Would you please restate every record exactly as written?

----- DATA -----

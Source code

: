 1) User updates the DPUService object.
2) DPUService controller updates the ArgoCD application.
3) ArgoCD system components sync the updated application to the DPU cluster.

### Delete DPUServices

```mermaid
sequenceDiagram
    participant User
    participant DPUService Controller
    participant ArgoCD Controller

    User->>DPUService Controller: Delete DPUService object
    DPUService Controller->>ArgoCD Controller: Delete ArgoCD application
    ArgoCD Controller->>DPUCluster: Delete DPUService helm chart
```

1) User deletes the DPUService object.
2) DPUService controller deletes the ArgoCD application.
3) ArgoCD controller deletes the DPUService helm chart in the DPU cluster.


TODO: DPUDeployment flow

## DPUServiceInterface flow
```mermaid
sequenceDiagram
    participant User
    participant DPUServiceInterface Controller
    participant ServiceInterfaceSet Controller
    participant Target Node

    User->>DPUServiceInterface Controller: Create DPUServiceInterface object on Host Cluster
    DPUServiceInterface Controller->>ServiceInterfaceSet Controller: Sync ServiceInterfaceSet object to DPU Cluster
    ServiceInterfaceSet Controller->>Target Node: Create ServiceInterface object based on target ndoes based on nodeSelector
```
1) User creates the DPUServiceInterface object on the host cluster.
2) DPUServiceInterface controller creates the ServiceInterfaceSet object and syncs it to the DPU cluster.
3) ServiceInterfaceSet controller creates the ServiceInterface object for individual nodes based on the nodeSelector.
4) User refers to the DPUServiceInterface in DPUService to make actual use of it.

-----

* ANSWER SECTION *
Source code

: 1) User updates the DPUService object.
2) DPUService controller updates the ArgoCD application.
3) ArgoCD system components sync the updated application to the DPU cluster.

### Delete DPUServices

```mermaid
sequenceDiagram
    participant User
    participant DPUService Controller
    participant ArgoCD Controller

    User->>DPUService Controller: Delete DPUService object
    DPUService Controller->>ArgoCD Controller: Delete ArgoCD application
    ArgoCD Controller->>DPUCluster: Delete DPUService helm chart
```

1) User deletes the DPUService object.
2) DPUService controller deletes the ArgoCD application.
3) ArgoCD controller deletes the DPUService helm chart in the DPU cluster.


TODO: DPUDeployment flow

## DPUServiceInterface flow
```mermaid
sequenceDiagram
    participant User
    participant DPUServiceInterface Controller
    participant ServiceInterfaceSet Controller
    participant Target Node

    User->>DPUServiceInterface Controller: Create DPUServiceInterface object on Host Cluster
    DPUServiceInterface Controller->>ServiceInterfaceSet Controller: Sync ServiceInterfaceSet object to DPU Cluster
    ServiceInterfaceSet Controller->>Target Node: Create ServiceInterface object based on target ndoes based on nodeSelector
```
1) User creates the DPUServiceInterface object on the host cluster.
2) DPUServiceInterface controller creates the ServiceInterfaceSet object and syncs it to the DPU cluster.
3) ServiceInterfaceSet controller creates the ServiceInterface object for individual nodes based on the nodeSelector.
4) User refers to the DPUServiceInterface in DPUService to make actual use of it.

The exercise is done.